Please return exactly the lines from the beginning of the listing up to and including the line with "- Laravel's [Expressive", with no pictures.

= = = = = = =

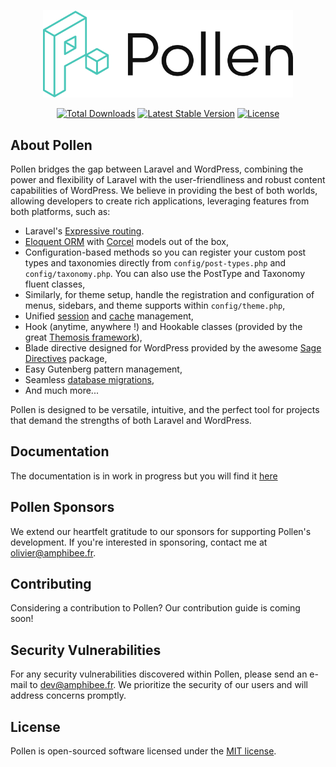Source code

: <p align="center"><a href="https://amphibee.fr" target="_blank"><img src="https://raw.githubusercontent.com/AmphiBee/pollen/main/resources/images/pollen.svg" width="400" alt="Pollen Logo"></a></p>

<p align="center">
<a href="https://packagist.org/packages/pollen/pollen"><img src="https://img.shields.io/packagist/dt/pollen/pollen" alt="Total Downloads"></a>
<a href="https://packagist.org/packages/pollen/pollen"><img src="https://img.shields.io/packagist/v/pollen/pollen" alt="Latest Stable Version"></a>
<a href="https://packagist.org/packages/pollen/pollen"><img src="https://img.shields.io/packagist/l/pollen/pollen" alt="License"></a>
</p>

## About Pollen

Pollen bridges the gap between Laravel and WordPress, combining the power and flexibility of Laravel with the user-friendliness and robust content capabilities of WordPress. We believe in providing the best of both worlds, allowing developers to create rich applications, leveraging features from both platforms, such as:


- Laravel's [Expressive routing](https://laravel.com/docs/routing).
- [Eloquent ORM](https://laravel.com/docs/eloquent) with [Corcel](https://github.com/corcel/corcel) models out of the box,
- Configuration-based methods so you can register your custom post types and taxonomies directly from `config/post-types.php` and `config/taxonomy.php`. You can also use the PostType and Taxonomy fluent classes,
- Similarly, for theme setup, handle the registration and configuration of menus, sidebars, and theme supports within `config/theme.php`,
- Unified [session](https://laravel.com/docs/session) and [cache](https://laravel.com/docs/cache) management,
- Hook (anytime, anywhere !) and Hookable classes (provided by the great [Themosis framework](https://framework.themosis.com)),
- Blade directive designed for WordPress provided by the awesome [Sage Directives](https://log1x.github.io/sage-directives-docs/) package,
- Easy Gutenberg pattern management,
- Seamless [database migrations](https://laravel.com/docs/migrations),
- And much more...

Pollen is designed to be versatile, intuitive, and the perfect tool for projects that demand the strengths of both Laravel and WordPress.

## Documentation

The documentation is in work in progress but you will find it [here](https://github.com/AmphiBee/pollen-documentation)

## Pollen Sponsors

We extend our heartfelt gratitude to our sponsors for supporting Pollen's development. If you're interested in sponsoring, contact me at [olivier@amphibee.fr](mailto:olivier@amphibee.fr).

## Contributing

Considering a contribution to Pollen? Our contribution guide is coming soon!

## Security Vulnerabilities

For any security vulnerabilities discovered within Pollen, please send an e-mail to [dev@amphibee.fr](mailto:dev@amphibee.fr). We prioritize the security of our users and will address concerns promptly.

## License

Pollen is open-sourced software licensed under the [MIT license](https://opensource.org/licenses/MIT).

= = = = = = =

- _EXERCISE OUTPUT_:
Source code

: <p align="center"><a href="https://amphibee.fr" target="_blank"><img src="https://raw.githubusercontent.com/AmphiBee/pollen/main/resources/images/pollen.svg" width="400" alt="Pollen Logo"></a></p>

<p align="center">
<a href="https://packagist.org/packages/pollen/pollen"><img src="https://img.shields.io/packagist/dt/pollen/pollen" alt="Total Downloads"></a>
<a href="https://packagist.org/packages/pollen/pollen"><img src="https://img.shields.io/packagist/v/pollen/pollen" alt="Latest Stable Version"></a>
<a href="https://packagist.org/packages/pollen/pollen"><img src="https://img.shields.io/packagist/l/pollen/pollen" alt="License"></a>
</p>

## About Pollen

Pollen bridges the gap between Laravel and WordPress, combining the power and flexibility of Laravel with the user-friendliness and robust content capabilities of WordPress. We believe in providing the best of both worlds, allowing developers to create rich applications, leveraging features from both platforms, such as:


- Laravel's [Expressive routing](https://laravel.com/docs/routing).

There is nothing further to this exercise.